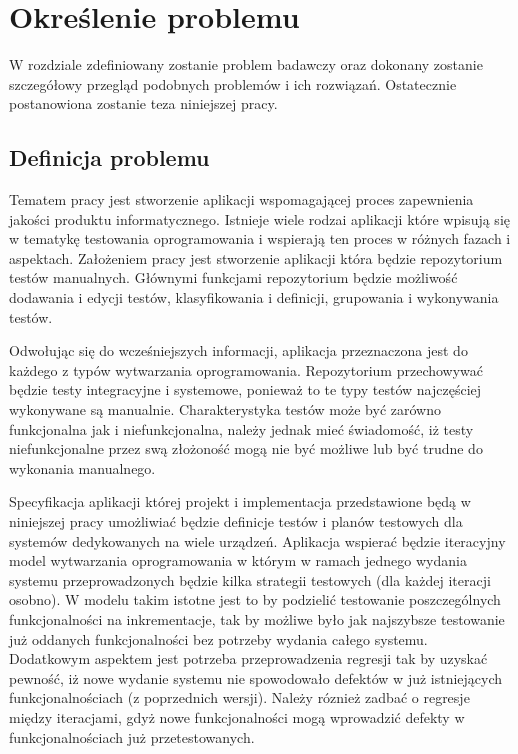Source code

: \chapter{Określenie problemu} 
\label{cha:okreslenie_problemu}

W rozdziale zdefiniowany zostanie problem badawczy oraz dokonany zostanie szczegółowy przegląd  podobnych problemów i ich rozwiązań. Ostatecznie postanowiona zostanie teza niniejszej pracy.

\section{Definicja problemu} 
\label{sec:definicja_problemu}

Tematem pracy jest stworzenie aplikacji wspomagającej proces zapewnienia jakości produktu informatycznego. Istnieje wiele rodzai aplikacji które wpisują się w tematykę testowania oprogramowania i wspierają ten proces w różnych fazach i aspektach. Założeniem pracy jest stworzenie aplikacji która będzie repozytorium testów manualnych. Głównymi funkcjami repozytorium będzie możliwość dodawania i edycji testów, klasyfikowania i definicji, grupowania i wykonywania  testów.


Odwołując się do wcześniejszych informacji, aplikacja przeznaczona jest do każdego z typów wytwarzania oprogramowania. Repozytorium przechowywać będzie testy integracyjne i systemowe, ponieważ to te typy testów najczęściej wykonywane są manualnie. Charakterystyka testów może być zarówno funkcjonalna jak i niefunkcjonalna, należy jednak mieć świadomość, iż testy niefunkcjonalne przez swą złożoność mogą nie być możliwe lub być trudne do wykonania manualnego.

Specyfikacja aplikacji której projekt i implementacja przedstawione będą w niniejszej pracy umożliwiać będzie definicje testów i planów testowych dla systemów dedykowanych na wiele urządzeń. Aplikacja wspierać będzie iteracyjny model wytwarzania oprogramowania w którym w ramach jednego wydania systemu przeprowadzonych będzie kilka strategii testowych (dla każdej iteracji osobno). W modelu takim istotne jest to by podzielić testowanie poszczególnych funkcjonalności na inkrementacje, tak by możliwe było jak najszybsze testowanie już oddanych funkcjonalności bez potrzeby wydania całego systemu. Dodatkowym aspektem jest potrzeba przeprowadzenia regresji tak by uzyskać pewność, iż nowe wydanie systemu nie spowodowało defektów w już istniejących funkcjonalnościach (z poprzednich wersji). Należy róznież zadbać o regresje między iteracjami, gdyż nowe funkcjonalności mogą wprowadzić defekty w funkcjonalnościach już przetestowanych.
● ● ● ● ●
WHAT IS BEING ASKED ▸ Among the lines of the material, find those holding the word "label" and return them.

WRITTEN ANSWER ▸
\label{cha:okreslenie_problemu}
\label{sec:definicja_problemu}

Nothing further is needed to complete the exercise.